Activity:
Starting at the line that contains "Display the boxplots for a", restate each line word for word through the final line of the data, keeping both ends.
***** Entries provided
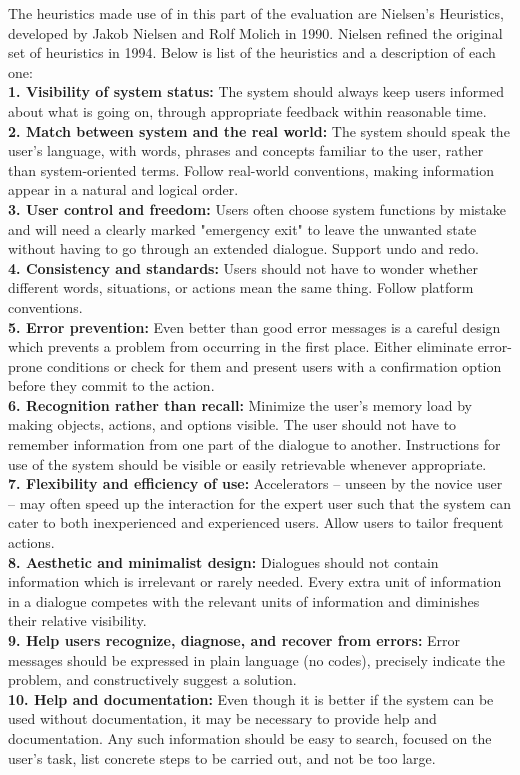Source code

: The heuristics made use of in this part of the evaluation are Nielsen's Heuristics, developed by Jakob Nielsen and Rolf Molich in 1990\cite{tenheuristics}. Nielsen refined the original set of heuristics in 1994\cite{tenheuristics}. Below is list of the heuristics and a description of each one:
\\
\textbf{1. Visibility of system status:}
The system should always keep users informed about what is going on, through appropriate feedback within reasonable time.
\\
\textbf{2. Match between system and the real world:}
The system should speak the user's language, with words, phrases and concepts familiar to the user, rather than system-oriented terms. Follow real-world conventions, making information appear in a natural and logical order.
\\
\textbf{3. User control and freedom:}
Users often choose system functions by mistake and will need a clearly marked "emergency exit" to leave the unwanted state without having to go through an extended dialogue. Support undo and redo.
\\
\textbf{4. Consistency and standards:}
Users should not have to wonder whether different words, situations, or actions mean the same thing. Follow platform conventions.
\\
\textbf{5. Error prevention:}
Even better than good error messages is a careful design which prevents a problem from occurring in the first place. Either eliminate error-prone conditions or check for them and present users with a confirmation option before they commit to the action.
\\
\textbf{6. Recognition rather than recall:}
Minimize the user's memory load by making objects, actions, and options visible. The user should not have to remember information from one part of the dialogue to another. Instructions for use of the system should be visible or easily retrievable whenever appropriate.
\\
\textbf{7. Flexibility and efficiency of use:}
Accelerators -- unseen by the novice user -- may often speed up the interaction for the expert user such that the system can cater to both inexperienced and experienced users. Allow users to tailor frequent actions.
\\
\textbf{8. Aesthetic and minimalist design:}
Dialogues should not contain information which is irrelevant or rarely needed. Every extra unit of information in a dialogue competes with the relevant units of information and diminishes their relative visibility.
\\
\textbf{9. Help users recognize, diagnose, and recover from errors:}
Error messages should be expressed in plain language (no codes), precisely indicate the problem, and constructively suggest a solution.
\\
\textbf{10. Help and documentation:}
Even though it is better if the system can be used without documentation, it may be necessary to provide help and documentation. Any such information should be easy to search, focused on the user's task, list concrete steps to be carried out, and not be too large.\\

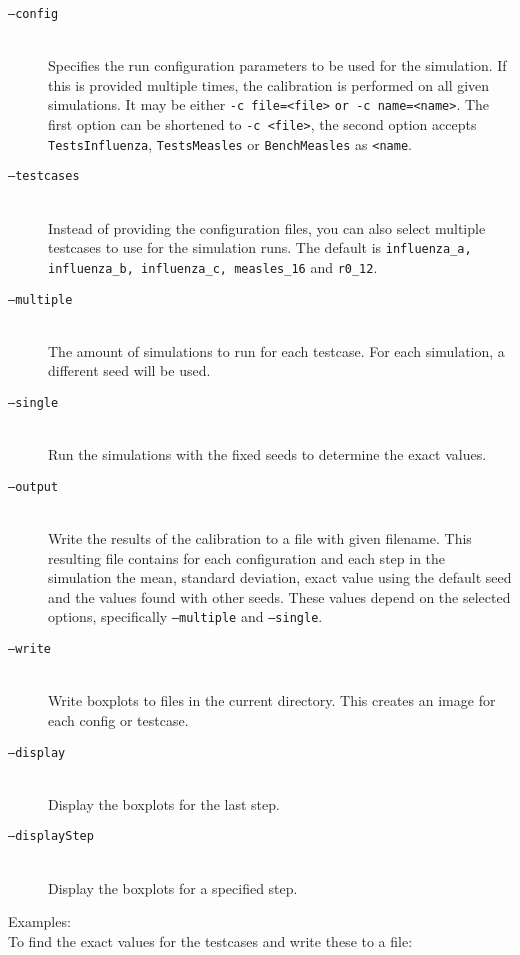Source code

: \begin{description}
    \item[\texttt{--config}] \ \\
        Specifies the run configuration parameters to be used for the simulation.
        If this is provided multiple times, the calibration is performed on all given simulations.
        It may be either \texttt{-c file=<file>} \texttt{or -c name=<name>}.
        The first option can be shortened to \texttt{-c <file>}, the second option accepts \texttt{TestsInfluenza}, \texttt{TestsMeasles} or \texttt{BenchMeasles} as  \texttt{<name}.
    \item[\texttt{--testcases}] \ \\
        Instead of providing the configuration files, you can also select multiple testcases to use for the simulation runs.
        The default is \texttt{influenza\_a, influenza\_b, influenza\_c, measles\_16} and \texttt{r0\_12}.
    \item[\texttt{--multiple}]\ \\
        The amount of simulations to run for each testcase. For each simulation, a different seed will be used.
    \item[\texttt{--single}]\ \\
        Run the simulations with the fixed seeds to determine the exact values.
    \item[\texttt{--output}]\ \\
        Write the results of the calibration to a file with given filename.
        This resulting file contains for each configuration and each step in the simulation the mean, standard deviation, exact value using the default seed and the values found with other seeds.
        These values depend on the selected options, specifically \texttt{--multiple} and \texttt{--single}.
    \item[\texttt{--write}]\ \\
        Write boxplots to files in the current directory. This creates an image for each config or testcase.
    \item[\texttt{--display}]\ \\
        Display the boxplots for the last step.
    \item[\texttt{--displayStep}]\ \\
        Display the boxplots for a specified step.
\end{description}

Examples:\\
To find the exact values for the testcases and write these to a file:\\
**********
Written answer:
        Display the boxplots for a specified step.
\end{description}

Examples:\\
To find the exact values for the testcases and write these to a file:\\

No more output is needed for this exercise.